Ne vous récriez pas, Messieurs, sur ce que ce fait offre d’extraordinaire. J’ai, à mon sens, quelque chose de plus étrange encore à vous raconter.

Fresncl, ce physicien illustre qui poussait l’art des expériences jusqu’à ses dernières limites ; qui, dans la discussion des phénomènes les plus complexes, parvenait, à force de génie, à se passer des secours puissants, mais peu accessibles, qu’on trouve aujourd’hui dans l’analyse transcendante ; Fresnel, en mourant, laissa dans le monde scientifique un vide immense. Ampère, sous un rapport au moins, aurait pu le combler. Des amis lui en parlèrent. Ils firent briller à ses yeux le grand avenir de gloire, d’utilité, qui s’allierait à une renommée déjà européenne. La démarche fut sans résultat.
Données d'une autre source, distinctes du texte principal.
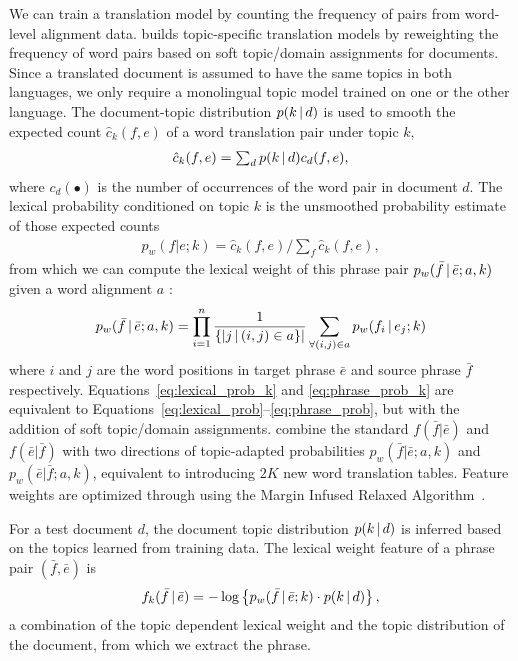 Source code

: We can train a translation model by counting the frequency of pairs from word-level alignment data.
\citet{Eidelman-12} builds topic-specific translation models by reweighting the frequency of word pairs based on soft topic/domain assignments for documents.
Since a translated document is assumed to have the same topics in both languages, we only require a monolingual topic model trained on one or the other language.
The document-topic distribution $p(k \, | \, d)$ is used
to smooth the expected count $\hat{c}_{k}(f,e)$ of a word translation
pair under topic $k$,
\begin{align}
\textstyle \hat{c}_{k}(f,e) = \sum_{d}{p(k \, | \, d)c_d(f,e)},
\end{align}
where $c_d(\bullet)$ is the number of occurrences of the word pair in
document $d$.  The lexical probability conditioned on topic $k$ is the
unsmoothed probability estimate of those expected counts
\begin{align}
\label{eq:lexical_prob_k}
\textstyle p_w(f|e;k) = \hat{c}_{k}(f,e) / \sum_f{\hat{c}_{k}(f,e)},
\end{align}
from which we can compute the lexical weight of this phrase pair
$p_w(\bar{f} \, | \, \bar{e};a, k)$ given a word alignment $a$ \citep{koehn-03}:
\begin{align}
\label{eq:phrase_prob_k}
p_w(\bar{f} \, | \, \bar{e};a, k) = \prod^{n}_{i=1} \frac{1}{\{|j \, | \, (i, j) \in a\}|} \sum_{\forall (i,j) \in a} p_w(f_i \, | \, e_j; k)
\end{align}
where $i$ and $j$ are the word positions in target phrase $\bar{e}$
and source phrase $\bar{f}$ respectively. 
Equations~\ref{eq:lexical_prob_k} and \ref{eq:phrase_prob_k} are equivalent to Equations~\ref{eq:lexical_prob}--\ref{eq:phrase_prob}, but with the addition of soft topic/domain assignments.
\citet{Eidelman-12} combine the standard $f(\bar{f}|\bar{e})$ and
$f(\bar{e}|\bar{f})$ with two directions of
topic-adapted probabilities 
$p_w(\bar{f} | \bar{e};a, k)$ and $p_w(\bar{e} | \bar{f};a, k)$, equivalent to introducing $2K$ new word translation tables. 
Feature weights are optimized through
using the Margin Infused Relaxed
  Algorithm~\cite[\textsc{mira}]{Crammer-06}.

For a test document $d$, the document topic distribution $p(k \, | \, d)$ is
inferred based on the topics learned from training data. The lexical
weight feature of a phrase pair $(\bar{f}, \bar{e})$ is
\begin{align}
\textstyle f_{k}(\bar{f} \, | \, \bar{e})=-\log\left\{{p_{w}(\bar{f} \, | \,
  \bar{e};k)\cdot p(k \, | \, d)}\right\},
\end{align}
a combination of the topic dependent lexical weight and the topic
distribution of the document, from which we extract the phrase.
Ampère était arrêté par une incroyable difficulté : il ne pouvait accepter la mission qu’on lui offrait, attendu, disait-il, qu’elle le mettrait dans l’obligation de lire deux Mémoires sur la théorie des ondes, dont M. Poisson venait d’enrichir les sciences ! (Les deux Mémoires embrassent une centaine de pages, et sont écrits avec l’élégante clarté qui distingue tous les travaux de l’illustre géomètre !) L’excuse d’Ampère étonnera tout le monde ; eh bien, notre ami la donnait d’un ton si pénétré, qu’il y aurait eu vraiment de la barbarie à s’en fâcher.